When I look back to the four years of work that he and I have done together I am touched with the power of our unconscious to direct us towards our best selves if we listen. Having a trail guide or two or more is certainly part of that process.
What I realized in that relational shift discussion is that I am always guiding women and being guided by men with a strong relationship with their anima. Which led me to the temptation…

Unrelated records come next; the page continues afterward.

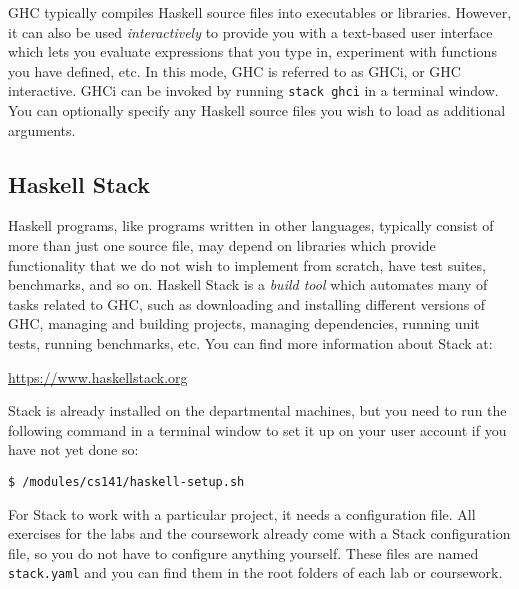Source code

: GHC typically compiles Haskell source files into executables or libraries. However, it can also be used \emph{interactively} to provide you with a text-based user interface which lets you evaluate expressions that you type in, experiment with functions you have defined, etc. In this mode, GHC is referred to as GHCi, or GHC interactive. GHCi can be invoked by running \texttt{\small stack ghci} in a terminal window. You can optionally specify any Haskell source files you wish to load as additional arguments.

\subsection{Haskell Stack} 
\label{sec:stack}

Haskell programs, like programs written in other languages, typically consist of more than just one source file, may depend on libraries which provide functionality that we do not wish to implement from scratch, have test suites, benchmarks, and so on. Haskell Stack is a \emph{build tool} which automates many of tasks related to GHC, such as downloading and installing different versions of GHC, managing and building projects, managing dependencies, running unit tests, running benchmarks, etc. You can find more information about Stack at:
\begin{center}
	\url{https://www.haskellstack.org}
\end{center}
Stack is already installed on the departmental machines, but you need to run the following command in a terminal window to set it up on your user account if you have not yet done so:
\begin{verbatim}
$ /modules/cs141/haskell-setup.sh
\end{verbatim}
For Stack to work with a particular project, it needs a configuration file. All exercises for the labs and the coursework already come with a Stack configuration file, so you do not have to configure anything yourself. These files are named \texttt{\small stack.yaml} and you can find them in the root folders of each lab or coursework.

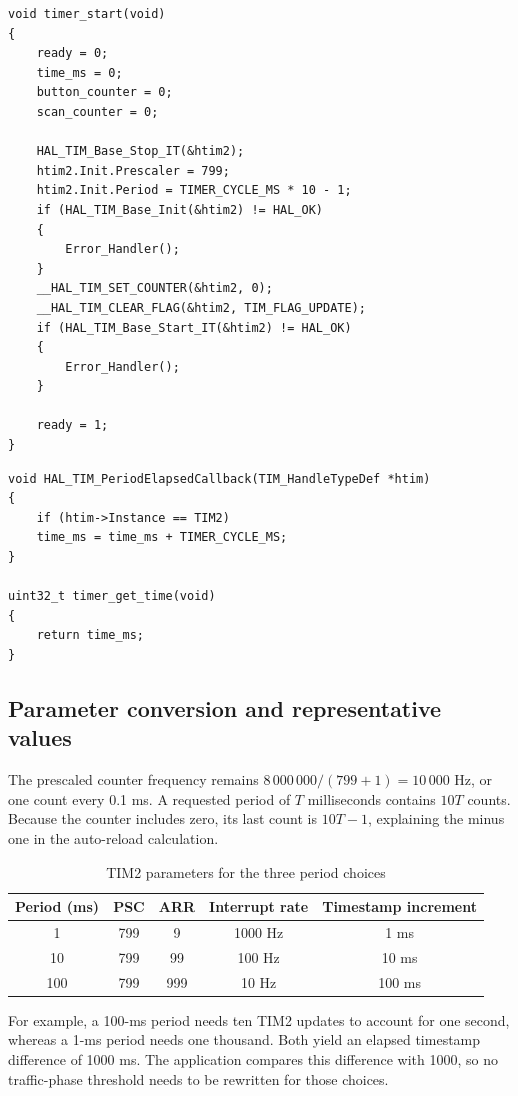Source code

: \documentclass[a4paper]{article}
\newcommand{\topic}[1]{\subsection{#1}}
\begin{document}
\par\noindent\begin{minipage}{\linewidth}
\begin{lstlisting}[caption={Configurable TIM2 start sequence}]
void timer_start(void)
{
    ready = 0;
    time_ms = 0;
    button_counter = 0;
    scan_counter = 0;

    HAL_TIM_Base_Stop_IT(&htim2);
    htim2.Init.Prescaler = 799;
    htim2.Init.Period = TIMER_CYCLE_MS * 10 - 1;
    if (HAL_TIM_Base_Init(&htim2) != HAL_OK)
    {
        Error_Handler();
    }
    __HAL_TIM_SET_COUNTER(&htim2, 0);
    __HAL_TIM_CLEAR_FLAG(&htim2, TIM_FLAG_UPDATE);
    if (HAL_TIM_Base_Start_IT(&htim2) != HAL_OK)
    {
        Error_Handler();
    }

    ready = 1;
}
\end{lstlisting}
\end{minipage}\par

\par\noindent\begin{minipage}{\linewidth}
\begin{lstlisting}[caption={TIM2 elapsed-time service}]
void HAL_TIM_PeriodElapsedCallback(TIM_HandleTypeDef *htim)
{
    if (htim->Instance == TIM2)
    time_ms = time_ms + TIMER_CYCLE_MS;
}

uint32_t timer_get_time(void)
{
    return time_ms;
}
\end{lstlisting}
\end{minipage}\par

\topic{Parameter conversion and representative values}

The prescaled counter frequency remains
\(8\,000\,000/(799+1)=10\,000\) Hz, or one count every 0.1 ms.
A requested period of \(T\) milliseconds contains \(10T\) counts. Because
the counter includes zero, its last count is \(10T-1\), explaining the
minus one in the auto-reload calculation.
\begin{table}[htbp]\centering
\caption{TIM2 parameters for the three period choices}
\begin{tabular}{ccccc}\toprule
Period (ms) & PSC & ARR & Interrupt rate & Timestamp increment\\\midrule
1 & 799 & 9 & 1000 Hz & 1 ms\\
10 & 799 & 99 & 100 Hz & 10 ms\\
100 & 799 & 999 & 10 Hz & 100 ms\\\bottomrule
\end{tabular}\end{table}
For example, a 100-ms period needs ten TIM2 updates to account for one second,
whereas a 1-ms period needs one thousand. Both yield an elapsed timestamp
difference of 1000 ms. The application compares this difference with 1000,
so no traffic-phase threshold needs to be rewritten for those choices.
\end{document}

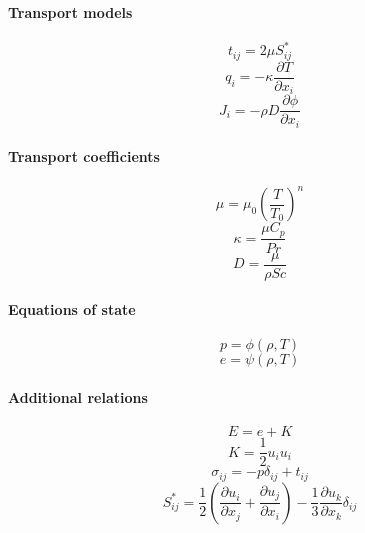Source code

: \documentclass[oneside,a4paper,11pt]{report}
\begin{document}
\paragraph{Transport models} 

\begin{equation*}
    t_{ij} = 2\mu S_{ij}^*
\end{equation*}
\begin{equation*}
    q_i = -\kappa \frac{\partial T}{\partial x_i}
\end{equation*}
\begin{equation*}
    J_i = -\rho D \frac{\partial \phi}{\partial x_i}
\end{equation*}

\paragraph{Transport coefficients}

\begin{equation*}
    \mu = \mu_0 \left ( \frac{T}{T_0} \right )^n
\end{equation*}
\begin{equation*}
    \kappa = \frac{\mu C_p}{Pr}
\end{equation*}
\begin{equation*}
    D = \frac{\mu}{\rho Sc}
\end{equation*}

\paragraph{Equations of state}

\begin{equation*}
    p = \phi (\rho, T)
\end{equation*}
\begin{equation*}
    e = \psi (\rho, T)
\end{equation*}

\paragraph{Additional relations}

\begin{equation*}
    E = e + K
\end{equation*}
\begin{equation*}
    K = \frac{1}{2} u_i u_i
\end{equation*}
\begin{equation*}
    \sigma_{ij} = -p \delta_{ij} + t_{ij}
\end{equation*}
\begin{equation*}
    S^*_{ij} = \frac{1}{2} \left ( \frac{\partial u_i}{\partial x_j} + \frac{\partial u_j}{\partial x_i} \right ) - \frac{1}{3} \frac{\partial u_k}{\partial x_k} \delta_{ij}
\end{equation*}
\end{document}
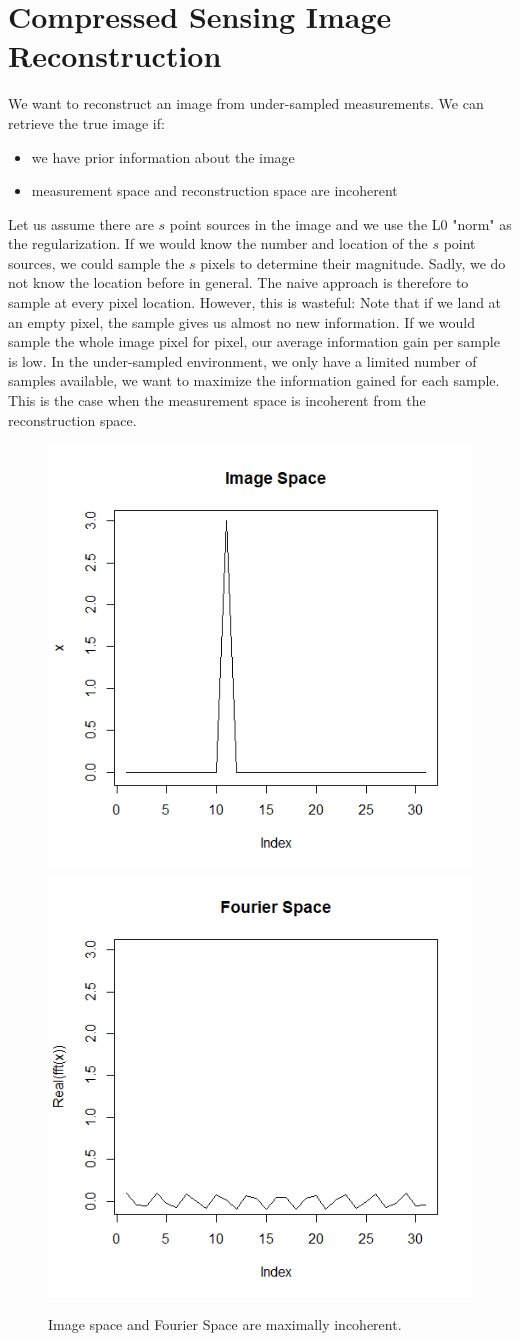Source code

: \section{Compressed Sensing Image Reconstruction} \label{cs}
We want to reconstruct an image from under-sampled measurements. We can retrieve the true image if:

\begin{itemize}
	\item we have prior information about the image
	\item measurement space and reconstruction space are incoherent
\end{itemize}

Let us assume there are $s$ point sources in the image and we use the L0 "norm" as the regularization. If we would know the number and location of the $s$ point sources, we could sample the $s$ pixels to determine their magnitude. Sadly, we do not know the location before in general. The naive approach is therefore to sample at every pixel location. However, this is wasteful: Note that if we land at an empty pixel, the sample gives us almost no new information. If we would sample the whole image pixel for pixel, our average information gain per sample is low. In the under-sampled environment, we only have a limited number of samples available, we want to maximize the information gained for each sample. This is the case when the measurement space is incoherent from the reconstruction space.

\begin{figure}[h]
	\centering
	\includegraphics[width=0.4\linewidth]{./chapters/04.cs/img/incoherence.png}
	\includegraphics[width=0.4\linewidth]{./chapters/04.cs/img/incoherence_fft.png}
	\caption{Image space and Fourier Space are maximally incoherent.}
	\label{cs:incoherence}
\end{figure}

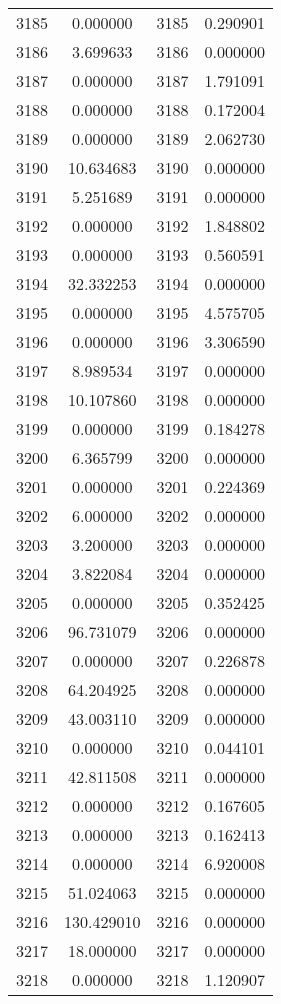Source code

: \documentclass[12pt]{article}
\begin{document}
\begin{longtable}{@{}cccc@{}}
3185 & 0.000000 & 3185 & 0.290901 \\
3186 & 3.699633 & 3186 & 0.000000 \\
3187 & 0.000000 & 3187 & 1.791091 \\
3188 & 0.000000 & 3188 & 0.172004 \\
3189 & 0.000000 & 3189 & 2.062730 \\
3190 & 10.634683 & 3190 & 0.000000 \\
3191 & 5.251689 & 3191 & 0.000000 \\
3192 & 0.000000 & 3192 & 1.848802 \\
3193 & 0.000000 & 3193 & 0.560591 \\
3194 & 32.332253 & 3194 & 0.000000 \\
3195 & 0.000000 & 3195 & 4.575705 \\
3196 & 0.000000 & 3196 & 3.306590 \\
3197 & 8.989534 & 3197 & 0.000000 \\
3198 & 10.107860 & 3198 & 0.000000 \\
3199 & 0.000000 & 3199 & 0.184278 \\
3200 & 6.365799 & 3200 & 0.000000 \\
3201 & 0.000000 & 3201 & 0.224369 \\
3202 & 6.000000 & 3202 & 0.000000 \\
3203 & 3.200000 & 3203 & 0.000000 \\
3204 & 3.822084 & 3204 & 0.000000 \\
3205 & 0.000000 & 3205 & 0.352425 \\
3206 & 96.731079 & 3206 & 0.000000 \\
3207 & 0.000000 & 3207 & 0.226878 \\
3208 & 64.204925 & 3208 & 0.000000 \\
3209 & 43.003110 & 3209 & 0.000000 \\
3210 & 0.000000 & 3210 & 0.044101 \\
3211 & 42.811508 & 3211 & 0.000000 \\
3212 & 0.000000 & 3212 & 0.167605 \\
3213 & 0.000000 & 3213 & 0.162413 \\
3214 & 0.000000 & 3214 & 6.920008 \\
3215 & 51.024063 & 3215 & 0.000000 \\
3216 & 130.429010 & 3216 & 0.000000 \\
3217 & 18.000000 & 3217 & 0.000000 \\
3218 & 0.000000 & 3218 & 1.120907 \\

\end{longtable}
\end{document}

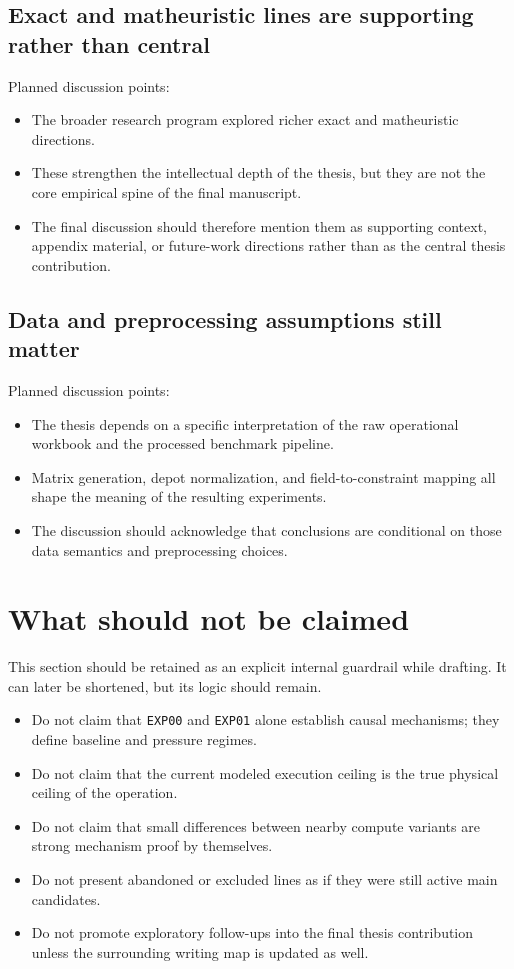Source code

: \subsection{Exact and matheuristic lines are supporting rather than central}

Planned discussion points:
\begin{itemize}
    \item The broader research program explored richer exact and matheuristic directions.
    \item These strengthen the intellectual depth of the thesis, but they are not the core empirical spine of the final manuscript.
    \item The final discussion should therefore mention them as supporting context, appendix material, or future-work directions rather than as the central thesis contribution.
\end{itemize}

\subsection{Data and preprocessing assumptions still matter}

Planned discussion points:
\begin{itemize}
    \item The thesis depends on a specific interpretation of the raw operational workbook and the processed benchmark pipeline.
    \item Matrix generation, depot normalization, and field-to-constraint mapping all shape the meaning of the resulting experiments.
    \item The discussion should acknowledge that conclusions are conditional on those data semantics and preprocessing choices.
\end{itemize}

\section{What should not be claimed}

This section should be retained as an explicit internal guardrail while drafting. It can later be shortened, but its logic should remain.

\begin{itemize}
    \item Do not claim that \texttt{EXP00} and \texttt{EXP01} alone establish causal mechanisms; they define baseline and pressure regimes.
    \item Do not claim that the current modeled execution ceiling is the true physical ceiling of the operation.
    \item Do not claim that small differences between nearby compute variants are strong mechanism proof by themselves.
    \item Do not present abandoned or excluded lines as if they were still active main candidates.
    \item Do not promote exploratory follow-ups into the final thesis contribution unless the surrounding writing map is updated as well.
\end{itemize}


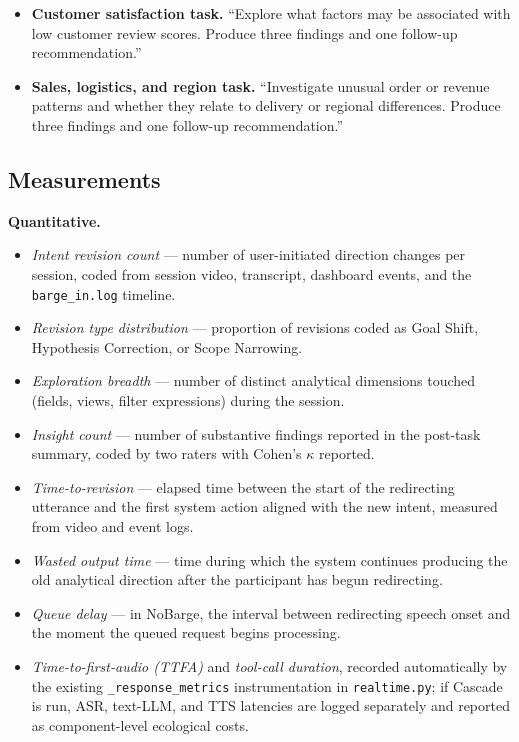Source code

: \documentclass[journal]{IEEEtran}
\begin{document}
\begin{itemize}
\item \textbf{Customer satisfaction task.} ``Explore what factors may be associated with low customer review scores. Produce three findings and one follow-up recommendation.''
\item \textbf{Sales, logistics, and region task.} ``Investigate unusual order or revenue patterns and whether they relate to delivery or regional differences. Produce three findings and one follow-up recommendation.''
\end{itemize}

\subsection{Measurements}
\textbf{Quantitative.}
\begin{itemize}
\item \emph{Intent revision count} --- number of user-initiated direction changes per session, coded from session video, transcript, dashboard events, and the \texttt{barge\_in.log} timeline.
\item \emph{Revision type distribution} --- proportion of revisions coded as Goal Shift, Hypothesis Correction, or Scope Narrowing.
\item \emph{Exploration breadth} --- number of distinct analytical dimensions touched (fields, views, filter expressions) during the session.
\item \emph{Insight count} --- number of substantive findings reported in the post-task summary, coded by two raters with Cohen's $\kappa$ reported.
\item \emph{Time-to-revision} --- elapsed time between the start of the redirecting utterance and the first system action aligned with the new intent, measured from video and event logs.
\item \emph{Wasted output time} --- time during which the system continues producing the old analytical direction after the participant has begun redirecting.
\item \emph{Queue delay} --- in NoBarge, the interval between redirecting speech onset and the moment the queued request begins processing.
\item \emph{Time-to-first-audio (TTFA)} and \emph{tool-call duration}, recorded automatically by the existing \texttt{\_response\_metrics} instrumentation in \texttt{realtime.py}; if Cascade is run, ASR, text-LLM, and TTS latencies are logged separately and reported as component-level ecological costs.
\end{itemize}
\end{document}
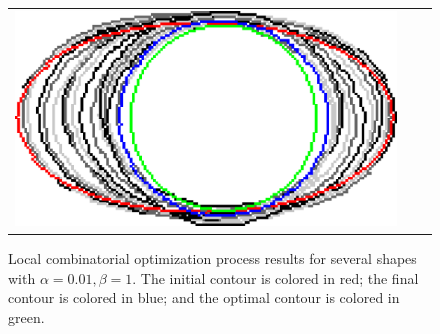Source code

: \begin{figure}[hp!]
\begin{tabular}{ccc}
	\includegraphics[scale=0.25]{figures/chapter5/flow/ellipse/radius_5/ii/elastica/len_pen_0.01000/jonctions_1/curve_segs_4/best/gs_0.25000/summary.pdf}				
\end{tabular}
		\caption{Local combinatorial optimization process results for several shapes with $\alpha=0.01,\beta=1$. The initial contour is colored in red; the final contour is colored in blue; and the optimal contour is colored in green.}	
		\label{fig:local-comb-ii5-results}
\end{figure}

I am tempted to embrace an opportunity to descend into the red rock canyon of myself and my guide is – guess who – a man with a highly honed relationship with his anima.
Oh please!
Am I really that predictable in my efforts to mend this wounding? Apparently!
And the dream…
I am moving out of a house into a new house. Several people are helping me move. I of course am packing the things in the basement. The parents (who are me) are telling me to take or leave whatever I want. They have no attachment to me or the stuff in the house. It is my choice what I take with me to my new house.
As I let this dream wash over me I sit with the desire to do the descent with a man as my guide and the desire to face the wounded feminine (AGAIN!) here in my own space. Here or there? Stay or go?
And so I sit with it and wait for my mud to settle and the water to clear.